### DATA FOR THIS EXERCISE
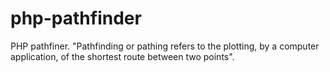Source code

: php-pathfinder
==============

PHP pathfiner. "Pathfinding or pathing refers to the plotting, by a computer application, of the shortest route between two points".

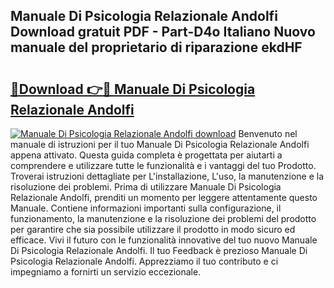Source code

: ## Manuale Di Psicologia Relazionale Andolfi Download gratuit PDF - Part-D4o Italiano Nuovo manuale del proprietario di riparazione ekdHF

# <h2><a href="http://dfgqzuo.blite.top/?on=Manuale+Di+Psicologia+Relazionale+Andolfi">🔗Download 👉🔴 Manuale Di Psicologia Relazionale Andolfi</a></h2>

[![Manuale Di Psicologia Relazionale Andolfi download](https://i.imgur.com/lujVjoI.png)](http://dfgqzuo.blite.top/?on=Manuale+Di+Psicologia+Relazionale+Andolfi)
Benvenuto nel manuale di istruzioni per il tuo Manuale Di Psicologia Relazionale Andolfi appena attivato. Questa guida completa è progettata per aiutarti a comprendere e utilizzare tutte le funzionalità e i vantaggi del tuo Prodotto. Troverai istruzioni dettagliate per L'installazione, L'uso, la manutenzione e la risoluzione dei problemi. Prima di utilizzare Manuale Di Psicologia Relazionale Andolfi, prenditi un momento per leggere attentamente questo Manuale. Contiene informazioni importanti sulla configurazione, il funzionamento, la manutenzione e la risoluzione dei problemi del prodotto per garantire che sia possibile utilizzare il prodotto in modo sicuro ed efficace. Vivi il futuro con le funzionalità innovative del tuo nuovo Manuale Di Psicologia Relazionale Andolfi. Il tuo Feedback è prezioso Manuale Di Psicologia Relazionale Andolfi. Apprezziamo il tuo contributo e ci impegniamo a fornirti un servizio eccezionale.

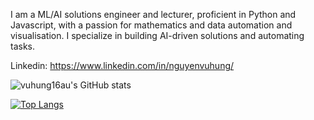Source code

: I am a ML/AI solutions engineer and lecturer, proficient in Python and Javascript, with a passion for mathematics and data automation and visualisation. I specialize in building AI-driven solutions and automating tasks.

Linkedin: https://www.linkedin.com/in/nguyenvuhung/

![vuhung16au's GitHub stats](https://github-readme-stats.vercel.app/api?username=vuhung16au&show=reviews,discussions_started,discussions_answered,prs_merged,prs_merged_percentage)

[![Top Langs](https://github-readme-stats.vercel.app/api/top-langs/?username=vuhung16au)](https://github.com/anuraghazra/github-readme-stats)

### TASK INSTRUCTIONS
Transcribe exactly and only the lines from the top of the records through the line containing "[![Manuale Di Psicologia", inclusive, and do not copy the pictures.

### WORKED SOLUTION
Source code

: php-pathfinder
==============

PHP pathfiner. "Pathfinding or pathing refers to the plotting, by a computer application, of the shortest route between two points".

Source code

: ## Manuale Di Psicologia Relazionale Andolfi Download gratuit PDF - Part-D4o Italiano Nuovo manuale del proprietario di riparazione ekdHF

# <h2><a href="http://dfgqzuo.blite.top/?on=Manuale+Di+Psicologia+Relazionale+Andolfi">🔗Download 👉🔴 Manuale Di Psicologia Relazionale Andolfi</a></h2>

[![Manuale Di Psicologia Relazionale Andolfi download](https://i.imgur.com/lujVjoI.png)](http://dfgqzuo.blite.top/?on=Manuale+Di+Psicologia+Relazionale+Andolfi)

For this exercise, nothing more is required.